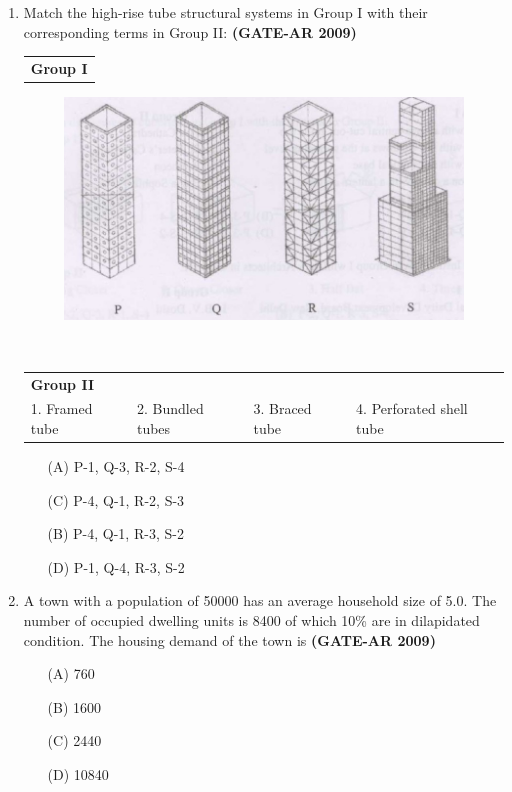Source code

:\documentclass[a4paper,10pt]{article}
\begin{document}
\begin{enumerate}
    \item Match the high-rise tube structural systems in Group I with their corresponding terms in Group II: \hfill \textbf{(GATE-AR 2009)} \\
    \begin{tabular}{ p }
	\textbf{Group I} \\
	\end{tabular}
	\begin{figure}[h!]
        \centering
        \includegraphics[width=0.5\linewidth]{figs/img_02.jpg}
        \label{fig:Img02}
	\end{figure} \\
	\begin{tabular}{ p p p p }
	\textbf{Group II} & & & \\
	1. Framed tube & 2. Bundled tubes & 3. Braced tube & 4. Perforated shell tube \\
	\end{tabular}
	\begin{multicols}{2}
	\begin{itemize}
        \item[(A)] P-1, Q-3, R-2, S-4
        \item[(C)] P-4, Q-1, R-2, S-3
        \item[(B)] P-4, Q-1, R-3, S-2
        \item[(D)] P-1, Q-4, R-3, S-2
    \end{itemize}
	\end{multicols}

    \item A town with a population of 50000 has an average household size of 5.0. The number of occupied dwelling units is 8400 of which 10\% are in dilapidated condition. The housing demand of the town is \hfill \textbf{(GATE-AR 2009)}
    \begin{multicols}{4}
	\begin{itemize}
        \item[(A)] 760
        \item[(B)] 1600
        \item[(C)] 2440
        \item[(D)] 10840
    \end{itemize}
	\end{multicols}


\end{enumerate}
\end{document}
=-=-=
[Instructions to follow] Scan the lines above for the word "tabular" and copy every one where it occurs.

[Exercise solution]
    \begin{tabular}{ p }
	\end{tabular}
	\begin{tabular}{ p p p p }
	\end{tabular}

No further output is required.